ASSIGNMENT: Every line with the string "Random" should be copied from the data.

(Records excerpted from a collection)
↓↓↓
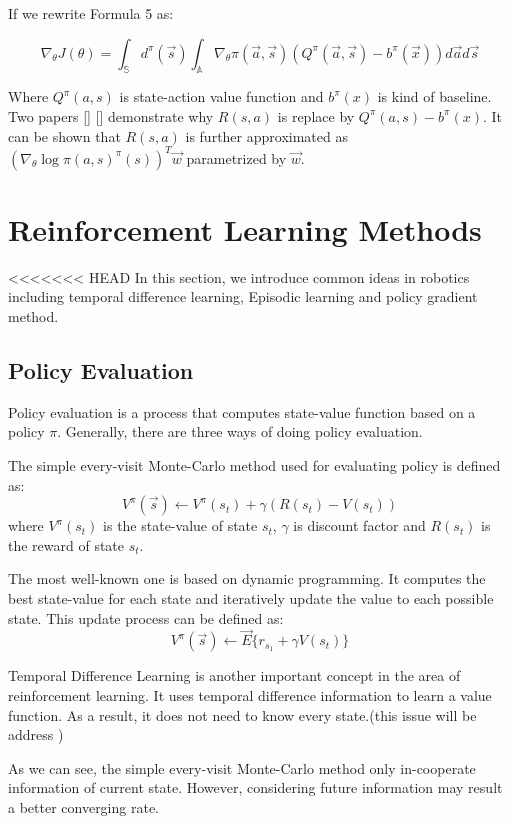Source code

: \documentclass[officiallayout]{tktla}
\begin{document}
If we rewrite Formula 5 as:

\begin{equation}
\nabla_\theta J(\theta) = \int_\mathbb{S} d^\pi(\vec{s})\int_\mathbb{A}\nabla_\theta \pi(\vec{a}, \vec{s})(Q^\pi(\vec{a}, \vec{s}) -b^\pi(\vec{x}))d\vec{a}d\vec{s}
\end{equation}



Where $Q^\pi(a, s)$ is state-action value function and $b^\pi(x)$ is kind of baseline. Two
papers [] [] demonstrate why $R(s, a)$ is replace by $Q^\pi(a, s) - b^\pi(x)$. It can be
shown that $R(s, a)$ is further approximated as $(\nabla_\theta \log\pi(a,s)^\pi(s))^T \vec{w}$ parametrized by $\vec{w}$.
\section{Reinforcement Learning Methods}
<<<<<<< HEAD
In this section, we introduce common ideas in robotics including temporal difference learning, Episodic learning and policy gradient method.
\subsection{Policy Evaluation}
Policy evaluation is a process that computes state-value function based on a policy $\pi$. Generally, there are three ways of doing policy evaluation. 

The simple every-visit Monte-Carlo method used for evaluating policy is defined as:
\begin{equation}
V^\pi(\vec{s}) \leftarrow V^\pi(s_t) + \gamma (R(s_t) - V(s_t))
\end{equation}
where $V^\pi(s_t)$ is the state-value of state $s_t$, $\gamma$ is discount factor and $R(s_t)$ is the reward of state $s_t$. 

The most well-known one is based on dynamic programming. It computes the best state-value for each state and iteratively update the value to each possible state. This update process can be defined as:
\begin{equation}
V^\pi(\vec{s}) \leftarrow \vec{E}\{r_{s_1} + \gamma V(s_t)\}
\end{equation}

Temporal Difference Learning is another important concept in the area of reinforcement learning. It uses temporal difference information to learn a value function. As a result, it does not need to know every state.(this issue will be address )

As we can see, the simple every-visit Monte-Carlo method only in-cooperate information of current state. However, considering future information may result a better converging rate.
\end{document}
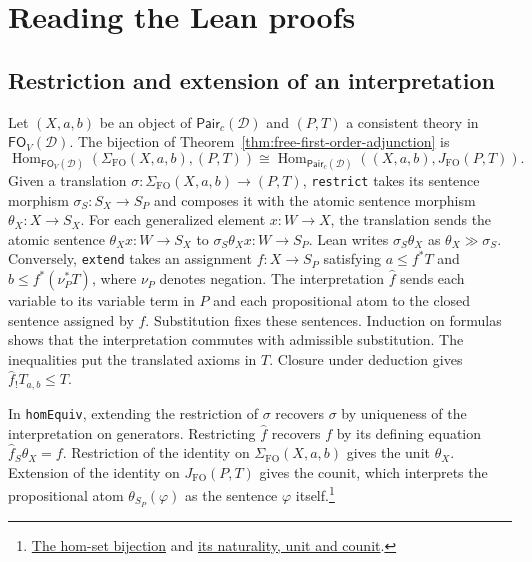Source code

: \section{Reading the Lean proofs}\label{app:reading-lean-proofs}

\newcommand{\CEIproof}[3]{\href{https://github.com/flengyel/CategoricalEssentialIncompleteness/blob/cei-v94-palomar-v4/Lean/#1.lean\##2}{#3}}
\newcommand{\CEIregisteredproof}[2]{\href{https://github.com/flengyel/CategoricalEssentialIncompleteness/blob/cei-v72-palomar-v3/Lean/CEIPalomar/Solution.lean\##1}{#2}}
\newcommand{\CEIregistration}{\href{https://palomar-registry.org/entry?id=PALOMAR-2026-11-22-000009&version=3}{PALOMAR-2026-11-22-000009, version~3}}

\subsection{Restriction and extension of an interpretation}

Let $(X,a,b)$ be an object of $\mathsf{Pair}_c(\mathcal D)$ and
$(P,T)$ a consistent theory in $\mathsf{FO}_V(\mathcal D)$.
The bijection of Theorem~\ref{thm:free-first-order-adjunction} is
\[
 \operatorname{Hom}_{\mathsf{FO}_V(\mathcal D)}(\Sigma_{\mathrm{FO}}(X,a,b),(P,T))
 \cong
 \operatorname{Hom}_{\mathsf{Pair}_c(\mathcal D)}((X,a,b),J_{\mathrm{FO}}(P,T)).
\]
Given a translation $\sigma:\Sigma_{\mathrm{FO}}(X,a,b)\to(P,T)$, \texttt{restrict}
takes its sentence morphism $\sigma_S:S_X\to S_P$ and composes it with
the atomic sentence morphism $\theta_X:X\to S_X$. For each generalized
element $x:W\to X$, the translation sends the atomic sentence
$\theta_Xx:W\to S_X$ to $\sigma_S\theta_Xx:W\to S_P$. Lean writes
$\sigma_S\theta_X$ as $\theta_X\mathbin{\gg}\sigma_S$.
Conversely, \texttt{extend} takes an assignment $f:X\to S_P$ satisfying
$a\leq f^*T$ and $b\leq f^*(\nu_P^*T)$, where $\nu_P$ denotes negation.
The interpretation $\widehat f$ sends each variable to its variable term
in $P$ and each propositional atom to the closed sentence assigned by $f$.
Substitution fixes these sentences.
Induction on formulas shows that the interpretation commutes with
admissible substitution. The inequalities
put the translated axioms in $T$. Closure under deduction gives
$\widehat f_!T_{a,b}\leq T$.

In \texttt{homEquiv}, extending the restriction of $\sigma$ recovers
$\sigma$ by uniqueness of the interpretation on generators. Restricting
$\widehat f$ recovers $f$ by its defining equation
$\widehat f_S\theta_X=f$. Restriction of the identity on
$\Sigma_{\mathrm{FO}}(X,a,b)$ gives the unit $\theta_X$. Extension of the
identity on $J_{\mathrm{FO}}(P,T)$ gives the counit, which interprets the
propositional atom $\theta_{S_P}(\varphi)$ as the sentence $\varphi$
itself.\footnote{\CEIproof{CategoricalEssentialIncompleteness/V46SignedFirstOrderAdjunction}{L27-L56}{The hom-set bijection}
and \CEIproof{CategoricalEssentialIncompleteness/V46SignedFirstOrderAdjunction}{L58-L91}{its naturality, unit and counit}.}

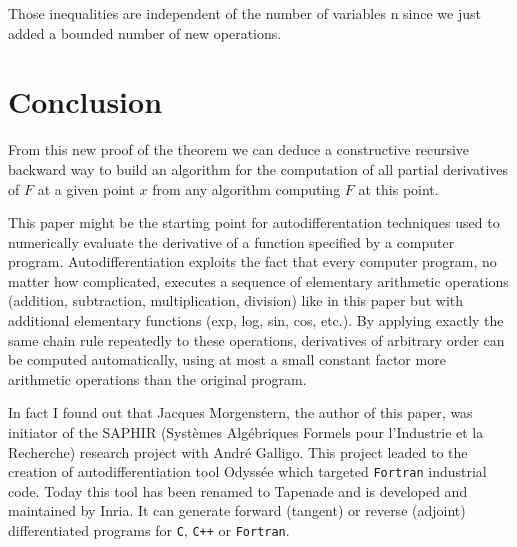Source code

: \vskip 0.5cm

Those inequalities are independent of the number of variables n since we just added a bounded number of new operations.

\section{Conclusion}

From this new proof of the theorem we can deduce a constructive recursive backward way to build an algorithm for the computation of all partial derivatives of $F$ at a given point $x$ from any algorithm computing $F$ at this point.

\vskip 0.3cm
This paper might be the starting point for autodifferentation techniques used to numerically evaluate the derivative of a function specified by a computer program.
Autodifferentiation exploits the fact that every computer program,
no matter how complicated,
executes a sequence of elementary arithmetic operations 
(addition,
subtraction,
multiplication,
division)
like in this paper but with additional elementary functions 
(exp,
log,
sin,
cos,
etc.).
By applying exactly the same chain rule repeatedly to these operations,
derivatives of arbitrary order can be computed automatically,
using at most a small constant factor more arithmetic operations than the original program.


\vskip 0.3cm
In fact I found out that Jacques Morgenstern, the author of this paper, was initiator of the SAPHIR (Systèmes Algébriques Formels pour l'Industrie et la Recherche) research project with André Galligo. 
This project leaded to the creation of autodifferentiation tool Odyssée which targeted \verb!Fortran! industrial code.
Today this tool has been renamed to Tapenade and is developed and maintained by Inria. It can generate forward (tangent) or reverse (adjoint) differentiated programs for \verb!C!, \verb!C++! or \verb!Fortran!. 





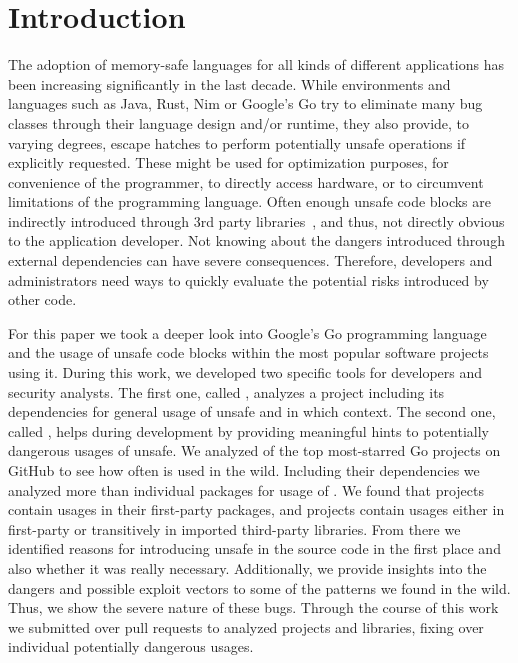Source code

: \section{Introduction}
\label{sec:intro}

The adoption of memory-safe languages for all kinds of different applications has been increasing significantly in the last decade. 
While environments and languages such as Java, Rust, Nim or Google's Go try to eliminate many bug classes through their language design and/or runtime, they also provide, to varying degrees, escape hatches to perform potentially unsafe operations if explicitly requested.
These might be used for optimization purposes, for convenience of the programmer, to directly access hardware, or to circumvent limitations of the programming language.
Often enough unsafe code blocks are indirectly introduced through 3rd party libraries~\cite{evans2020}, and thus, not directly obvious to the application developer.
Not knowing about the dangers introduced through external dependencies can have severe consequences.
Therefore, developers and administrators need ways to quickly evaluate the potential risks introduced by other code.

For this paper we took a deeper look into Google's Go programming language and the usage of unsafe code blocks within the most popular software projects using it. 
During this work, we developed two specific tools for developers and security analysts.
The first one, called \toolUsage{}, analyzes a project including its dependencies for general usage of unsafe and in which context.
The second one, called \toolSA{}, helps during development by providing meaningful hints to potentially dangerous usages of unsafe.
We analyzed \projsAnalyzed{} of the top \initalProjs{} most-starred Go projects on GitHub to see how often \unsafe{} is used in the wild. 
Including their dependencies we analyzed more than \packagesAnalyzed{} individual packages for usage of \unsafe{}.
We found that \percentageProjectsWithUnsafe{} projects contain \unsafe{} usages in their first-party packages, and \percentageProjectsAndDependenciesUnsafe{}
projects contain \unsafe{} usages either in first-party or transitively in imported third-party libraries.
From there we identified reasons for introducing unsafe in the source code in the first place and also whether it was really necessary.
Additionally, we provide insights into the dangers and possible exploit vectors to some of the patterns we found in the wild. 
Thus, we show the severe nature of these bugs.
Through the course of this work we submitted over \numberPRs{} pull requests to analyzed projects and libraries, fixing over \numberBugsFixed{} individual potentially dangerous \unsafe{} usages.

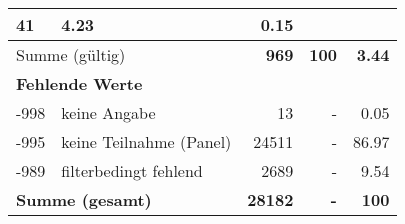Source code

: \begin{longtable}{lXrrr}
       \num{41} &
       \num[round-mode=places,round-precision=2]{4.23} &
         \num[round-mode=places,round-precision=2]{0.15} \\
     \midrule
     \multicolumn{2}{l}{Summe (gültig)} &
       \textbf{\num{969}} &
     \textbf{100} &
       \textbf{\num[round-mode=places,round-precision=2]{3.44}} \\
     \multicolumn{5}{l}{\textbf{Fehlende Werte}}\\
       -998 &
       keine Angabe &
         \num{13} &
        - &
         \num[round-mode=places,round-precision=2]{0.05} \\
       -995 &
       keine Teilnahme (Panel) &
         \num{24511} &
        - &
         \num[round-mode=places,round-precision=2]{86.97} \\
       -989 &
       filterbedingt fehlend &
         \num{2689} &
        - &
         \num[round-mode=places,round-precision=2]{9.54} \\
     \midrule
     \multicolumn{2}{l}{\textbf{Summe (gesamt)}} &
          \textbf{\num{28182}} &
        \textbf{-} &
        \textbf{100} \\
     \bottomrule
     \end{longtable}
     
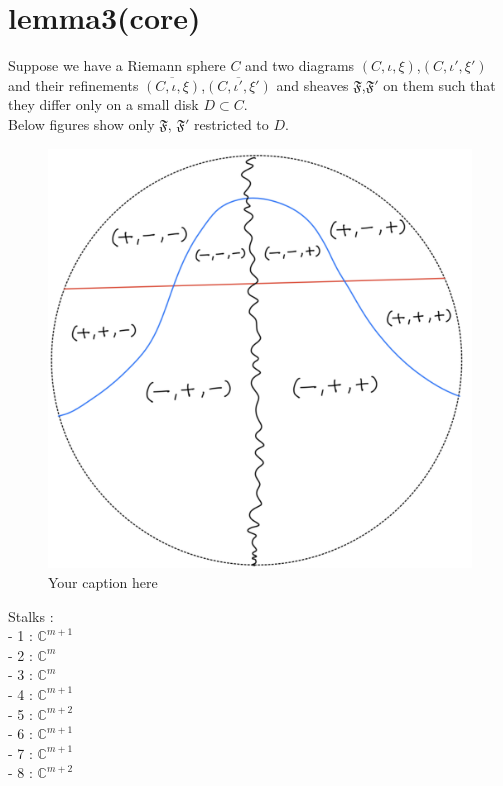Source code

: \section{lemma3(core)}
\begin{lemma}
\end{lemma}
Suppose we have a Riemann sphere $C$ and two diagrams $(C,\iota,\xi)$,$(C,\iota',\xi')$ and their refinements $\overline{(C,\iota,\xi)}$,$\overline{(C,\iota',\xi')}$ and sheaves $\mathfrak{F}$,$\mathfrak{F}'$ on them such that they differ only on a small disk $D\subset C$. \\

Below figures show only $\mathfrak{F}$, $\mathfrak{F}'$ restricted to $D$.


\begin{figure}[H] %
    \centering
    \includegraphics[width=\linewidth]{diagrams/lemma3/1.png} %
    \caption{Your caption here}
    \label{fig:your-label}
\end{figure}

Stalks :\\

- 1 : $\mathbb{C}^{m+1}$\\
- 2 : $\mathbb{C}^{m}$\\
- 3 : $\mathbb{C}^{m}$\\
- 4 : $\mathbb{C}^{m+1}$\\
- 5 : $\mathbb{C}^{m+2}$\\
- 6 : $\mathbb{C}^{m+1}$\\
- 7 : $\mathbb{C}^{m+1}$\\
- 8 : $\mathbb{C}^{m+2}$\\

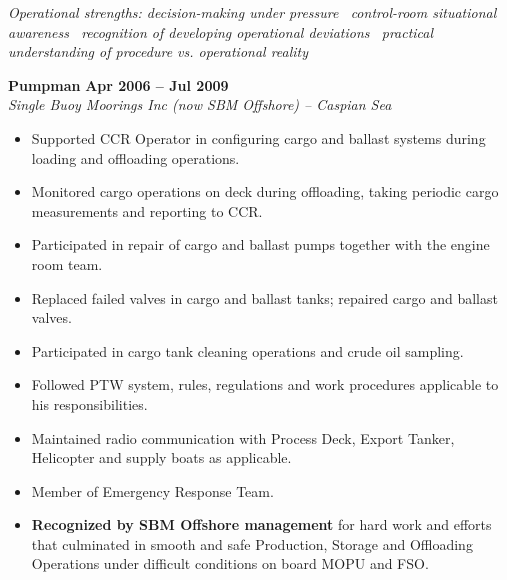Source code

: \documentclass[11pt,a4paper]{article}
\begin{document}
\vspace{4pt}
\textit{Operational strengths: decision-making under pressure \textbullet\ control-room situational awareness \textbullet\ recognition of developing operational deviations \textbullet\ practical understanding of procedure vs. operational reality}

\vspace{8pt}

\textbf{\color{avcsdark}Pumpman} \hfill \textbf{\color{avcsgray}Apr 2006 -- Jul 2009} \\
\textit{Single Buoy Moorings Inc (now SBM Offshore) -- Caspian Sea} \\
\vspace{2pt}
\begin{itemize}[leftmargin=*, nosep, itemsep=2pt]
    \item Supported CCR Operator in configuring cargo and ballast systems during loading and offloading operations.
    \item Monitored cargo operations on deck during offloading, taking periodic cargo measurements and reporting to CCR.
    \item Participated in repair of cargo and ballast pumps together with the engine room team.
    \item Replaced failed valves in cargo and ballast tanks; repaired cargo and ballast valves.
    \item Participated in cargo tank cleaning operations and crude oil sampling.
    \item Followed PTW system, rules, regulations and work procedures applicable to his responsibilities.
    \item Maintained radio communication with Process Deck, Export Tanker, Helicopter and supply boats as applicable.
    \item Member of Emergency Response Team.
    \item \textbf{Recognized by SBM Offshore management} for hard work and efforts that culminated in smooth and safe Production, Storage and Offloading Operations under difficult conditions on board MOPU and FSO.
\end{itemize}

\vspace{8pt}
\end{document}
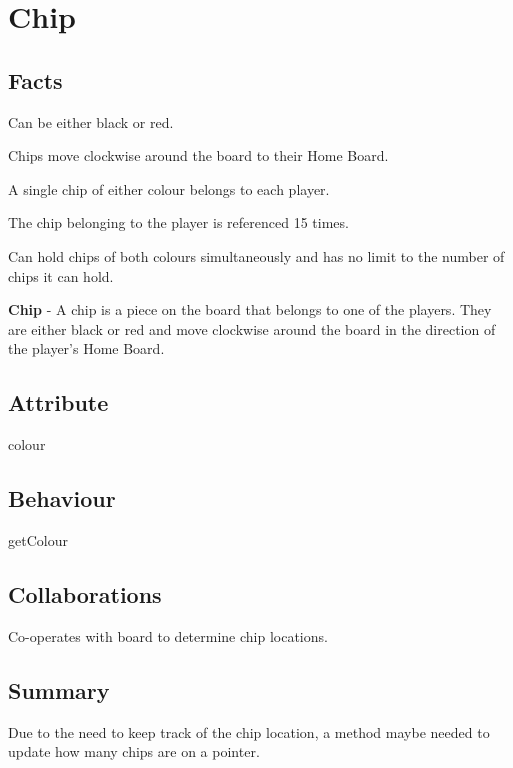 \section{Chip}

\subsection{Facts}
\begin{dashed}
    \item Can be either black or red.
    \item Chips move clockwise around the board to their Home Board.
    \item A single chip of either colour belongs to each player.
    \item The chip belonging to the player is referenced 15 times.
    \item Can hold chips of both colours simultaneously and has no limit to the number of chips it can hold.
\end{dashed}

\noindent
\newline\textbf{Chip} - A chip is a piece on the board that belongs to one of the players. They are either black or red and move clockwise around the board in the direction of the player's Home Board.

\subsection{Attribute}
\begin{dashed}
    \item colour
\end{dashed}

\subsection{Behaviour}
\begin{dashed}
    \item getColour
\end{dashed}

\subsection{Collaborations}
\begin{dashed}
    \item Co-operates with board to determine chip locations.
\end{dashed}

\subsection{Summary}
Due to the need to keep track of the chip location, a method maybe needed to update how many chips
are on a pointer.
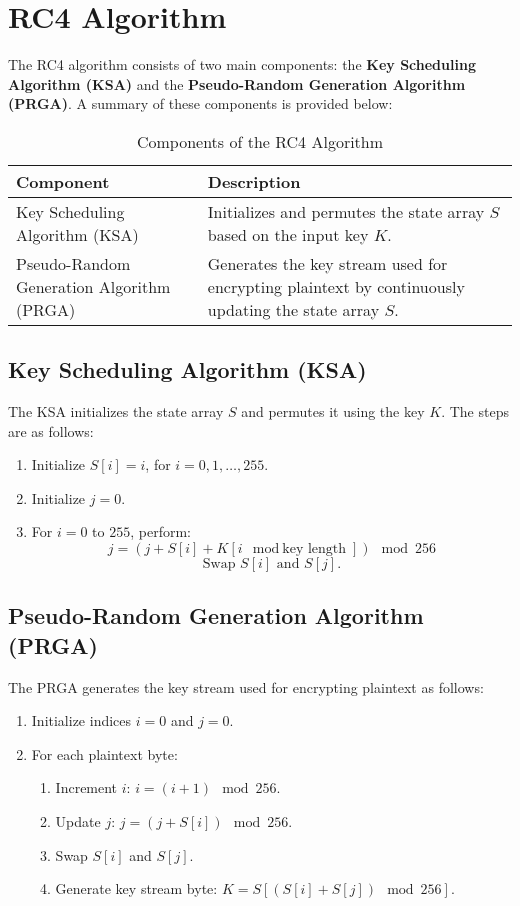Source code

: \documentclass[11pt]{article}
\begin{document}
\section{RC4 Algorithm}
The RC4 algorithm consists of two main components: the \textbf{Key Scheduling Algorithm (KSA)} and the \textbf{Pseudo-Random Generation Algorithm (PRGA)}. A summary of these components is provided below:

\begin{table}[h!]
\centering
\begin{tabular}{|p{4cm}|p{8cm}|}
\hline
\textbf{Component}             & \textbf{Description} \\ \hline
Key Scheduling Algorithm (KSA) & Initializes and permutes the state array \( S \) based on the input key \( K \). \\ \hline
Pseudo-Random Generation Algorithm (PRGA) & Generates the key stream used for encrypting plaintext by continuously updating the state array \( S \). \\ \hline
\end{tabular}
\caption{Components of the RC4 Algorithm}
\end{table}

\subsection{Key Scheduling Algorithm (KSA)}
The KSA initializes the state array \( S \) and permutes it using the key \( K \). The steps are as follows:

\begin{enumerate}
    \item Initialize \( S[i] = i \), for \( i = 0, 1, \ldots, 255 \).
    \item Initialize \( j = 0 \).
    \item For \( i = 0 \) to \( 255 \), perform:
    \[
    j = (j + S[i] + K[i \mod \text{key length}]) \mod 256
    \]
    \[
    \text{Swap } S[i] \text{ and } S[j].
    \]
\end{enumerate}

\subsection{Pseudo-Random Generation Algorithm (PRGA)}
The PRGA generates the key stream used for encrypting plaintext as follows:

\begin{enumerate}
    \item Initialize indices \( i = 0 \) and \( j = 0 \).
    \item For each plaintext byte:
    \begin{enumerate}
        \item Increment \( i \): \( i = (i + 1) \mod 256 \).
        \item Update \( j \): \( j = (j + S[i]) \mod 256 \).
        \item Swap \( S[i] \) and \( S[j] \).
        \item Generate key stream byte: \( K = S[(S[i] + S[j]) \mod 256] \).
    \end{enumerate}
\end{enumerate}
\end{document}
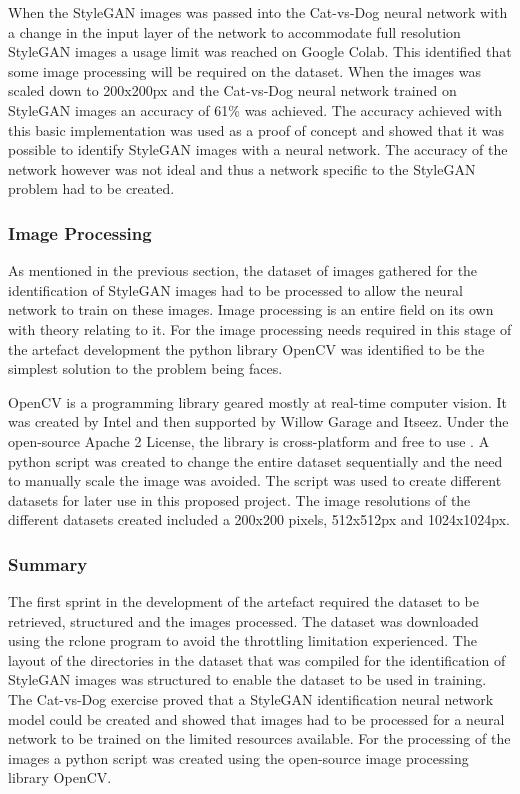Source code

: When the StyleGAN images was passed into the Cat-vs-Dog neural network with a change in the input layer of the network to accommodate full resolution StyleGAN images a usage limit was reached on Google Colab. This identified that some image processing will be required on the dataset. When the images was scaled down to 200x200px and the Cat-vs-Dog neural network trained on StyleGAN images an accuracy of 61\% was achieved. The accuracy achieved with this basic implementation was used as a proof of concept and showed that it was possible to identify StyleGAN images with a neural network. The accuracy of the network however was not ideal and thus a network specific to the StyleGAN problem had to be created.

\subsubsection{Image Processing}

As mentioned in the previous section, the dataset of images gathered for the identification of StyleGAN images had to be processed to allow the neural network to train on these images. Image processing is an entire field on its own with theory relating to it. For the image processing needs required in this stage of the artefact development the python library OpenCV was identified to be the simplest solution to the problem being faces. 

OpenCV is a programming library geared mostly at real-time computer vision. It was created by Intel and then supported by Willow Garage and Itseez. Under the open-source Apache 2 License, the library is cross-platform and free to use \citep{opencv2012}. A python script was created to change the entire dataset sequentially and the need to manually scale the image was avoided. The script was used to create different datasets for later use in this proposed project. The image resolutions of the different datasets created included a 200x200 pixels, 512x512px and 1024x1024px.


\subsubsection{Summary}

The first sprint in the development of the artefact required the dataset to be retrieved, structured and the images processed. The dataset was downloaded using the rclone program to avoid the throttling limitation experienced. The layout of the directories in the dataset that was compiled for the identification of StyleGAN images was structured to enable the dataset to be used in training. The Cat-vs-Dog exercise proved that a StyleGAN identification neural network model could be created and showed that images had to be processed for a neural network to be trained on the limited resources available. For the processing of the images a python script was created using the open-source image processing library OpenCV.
↑↑↑
YOUR RESPONSE:
The RC4 algorithm consists of two main components: the \textbf{Key Scheduling Algorithm (KSA)} and the \textbf{Pseudo-Random Generation Algorithm (PRGA)}. A summary of these components is provided below:
Pseudo-Random Generation Algorithm (PRGA) & Generates the key stream used for encrypting plaintext by continuously updating the state array \( S \). \\ \hline
\subsection{Pseudo-Random Generation Algorithm (PRGA)}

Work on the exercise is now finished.